Introducing on Team Foundation Server family! We have Work Item Tracking, Team Build, Version Control and the Data Warehouse!” And the “Other System” family! With Proprietary Bug Tracking, Informal Build Process and Your Version Control System of Choice!

On Your Marks! Let’s start the…


“We asked 100 people to name the version control artifact they most expected a migration utility to migrate to the target system.”

You’ve just rung in. You have 10 seconds to decide. What gets migrated during a version control migration? The clock is ticking. Can you get the number one answer? Will you even be on the board?

Whether you are writing a VC migration tool or trying to identify the right migration tool to use, this is a fundamentally important question.

What gets migrated?

The easy answer is “migrate the source” – or more generally migrate all of the versioned items in the system. But the easy answer is ambiguous. Does that mean to migrate just the latest versions or to migrate history as well?

Everyone loves history, right? Baseball, apple pie and version control history.

But how much history is enough? Is partial history sufficient? What exactly is partial history? Does it mean history back to a certain point in time or does it mean all points in time but not every versioned item? Both? Something else?

Does it have to be done in a single big-bang migration or can many small migrations be done over time?

So we’ve started to think about how to migrate versioned items but is that all there?

What about labels? Change metadata? Encodings? Integration history? Users? Workspaces? Item locks? Checked out items? Links to external systems (i.e. links that associate a changeset with work items)? Destoryed items (what if both systems don’t support a notion of destroy?)?

Migration Feud

There are many questions that need to be answered in order to create or evaluate of a migration tool – my (current) top 20 are:

1) What versioned items do you absolutely have to have in the target system?

2) Do you need history for those items?

a. If so – how much?

3) What would happen if you did not have history for those items?

4) Do you have internal processes that depend on the ability to query against well-known labels?

a.

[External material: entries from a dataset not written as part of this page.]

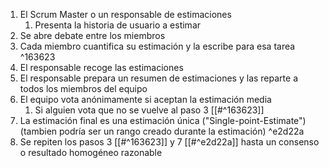 1. El Scrum Master o un responsable de estimaciones
	1. Presenta la historia de usuario a estimar
2. Se abre debate entre los miembros 
3. Cada miembro cuantifica su estimación y la escribe para esa tarea ^163623
4. El responsable recoge las estimaciones 
5. El responsable prepara un resumen de estimaciones y las reparte a todos los miembros del equipo
6. El equipo vota anónimamente si aceptan la estimación media
	1. Si alguien vota que no se vuelve al paso 3 [[#^163623]]
7. La estimación final es una estimación única ("Single-point-Estimate") (tambien podría ser un rango creado durante la estimación) ^e2d22a
8. Se repiten los pasos 3 [[#^163623]] y 7 [[#^e2d22a]] hasta un consenso o resultado homogéneo razonable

If so – can the process be changed easily?

5) Can those labels be recreated manually in the target system?

6) What would happen if those labels were not available?

7) Do you have a need to have complete and accurate integration history in the target system (i.e. if there was a branch of Foo to Bar in the source system can the new system just have Foo and Bar as unrelated versioned items or does the integration link need to exist?)

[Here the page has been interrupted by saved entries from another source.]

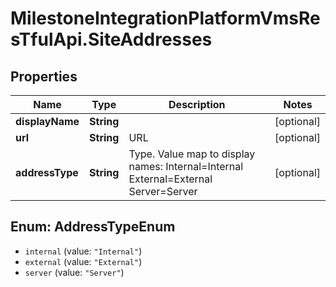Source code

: # MilestoneIntegrationPlatformVmsResTfulApi.SiteAddresses

## Properties
Name | Type | Description | Notes
------------ | ------------- | ------------- | -------------
**displayName** | **String** |  | [optional] 
**url** | **String** | URL | [optional] 
**addressType** | **String** | Type. Value map to display names:  Internal&#x3D;Internal   External&#x3D;External   Server&#x3D;Server    | [optional] 

<a name="AddressTypeEnum"></a>
## Enum: AddressTypeEnum

* `internal` (value: `"Internal"`)
* `external` (value: `"External"`)
* `server` (value: `"Server"`)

8) What would happen if that integration history were lost?

9) Can you recreate it manually using a baseless merge?

10) Does your development environment depend of complex workspace or branch mappings in order to allow sparse branches or workspaces in a manner that would incompatible with your target system? (e.g. ClearCase’s branching model is fundamentally different than TFS and the Perforce client mapping syntax is more robust than the TFS)

11) Do the source and target systems have operational parity?

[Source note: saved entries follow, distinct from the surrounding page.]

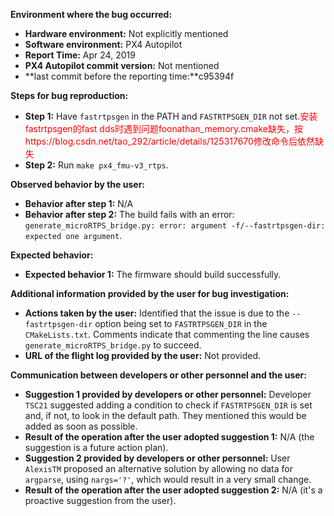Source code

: **Environment where the bug occurred:**

- **Hardware environment:** Not explicitly mentioned
- **Software environment:** PX4 Autopilot
- **Report Time:** Apr 24, 2019
- **PX4 Autopilot commit version:** Not mentioned
- **last commit before the reporting time:**c95394f

**Steps for bug reproduction:**

- **Step 1:** Have `fastrtpsgen` in the PATH and `FASTRTPSGEN_DIR` not set.<font color='red'>安装fastrtpsgen的fast dds时遇到问题foonathan_memory.cmake缺失，按https://blog.csdn.net/tao_292/article/details/125317670修改命令后依然缺失</font>
- **Step 2:** Run `make px4_fmu-v3_rtps`.

**Observed behavior by the user:**

- **Behavior after step 1:** N/A
- **Behavior after step 2:** The build fails with an error: `generate_microRTPS_bridge.py: error: argument -f/--fastrtpsgen-dir: expected one argument`.

**Expected behavior:**

- **Expected behavior 1:** The firmware should build successfully.

**Additional information provided by the user for bug investigation:**

- **Actions taken by the user:** Identified that the issue is due to the `--fastrtpsgen-dir` option being set to `FASTRTPSGEN_DIR` in the `CMakeLists.txt`. Comments indicate that commenting the line causes `generate_microRTPS_bridge.py` to succeed.
- **URL of the flight log provided by the user:** Not provided.

**Communication between developers or other personnel and the user:**

- **Suggestion 1 provided by developers or other personnel:** Developer `TSC21` suggested adding a condition to check if `FASTRTPSGEN_DIR` is set and, if not, to look in the default path. They mentioned this would be added as soon as possible.
- **Result of the operation after the user adopted suggestion 1:** N/A (the suggestion is a future action plan).
- **Suggestion 2 provided by developers or other personnel:** User `AlexisTM` proposed an alternative solution by allowing no data for `argparse`, using `nargs='?'`, which would result in a very small change.
- **Result of the operation after the user adopted suggestion 2:** N/A (it's a proactive suggestion from the user).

a. If not – how will you address migrating those? Examples include:

                                                               i. Rename? (TFS does, Perforce does not)

                                                             ii. Destory? (ClearCase does, TFS does not)

                                                            iii. Sharing? (VSS does, TFS does not)

                                                           iv. Perforce and VSS support keyword expansion, TFS does not

12) Are there naming convention rules that need to be addressed between the source and target system?

a. For example TFS cannot have items that have a path segment that begin with ‘$’ whereas Perforce reserves ‘#’ and ‘@’ for revision identifiers

b. TFS has a 260 character path limit (other systems have more, others less)

c. TFS is not case sensitive (E.txt is the same as e.TXT) whereas solutions with unix clients often are case sensitive (E.txt is not the same as e.TXT).

d. What would happen if those files were not migrated because of this?

13) Will users, security groups and permissions be migrated?

14) Will items that are locked in the source system remain locked in the target?

15) Will items that have an encoding associated with them retain that encoding in the target system?

16) Will workspaces be migrated?

17) Will links between items be migrated?

18) Will changeset metadata be retained?

a. Will timestamps, comments and the original author be retained?

b. If the source system allows custom metadata (e.g. ClearCase) but the target system does not will that metadata simply be lost or captured somehow?

19) How does the migration tool respond to failure mid-way through the process?

a. Can it recover and pick up where it left off?

b. Does it require manual intervention to get going again?

c. Is the tool able to consolidate the logs for multiple runs into a single view?

20) How long will the migration take (or how will I know how much time is left)?

Start with those. Spend a day thinking about them and see where it goes.

And one last question … What questions am I missing?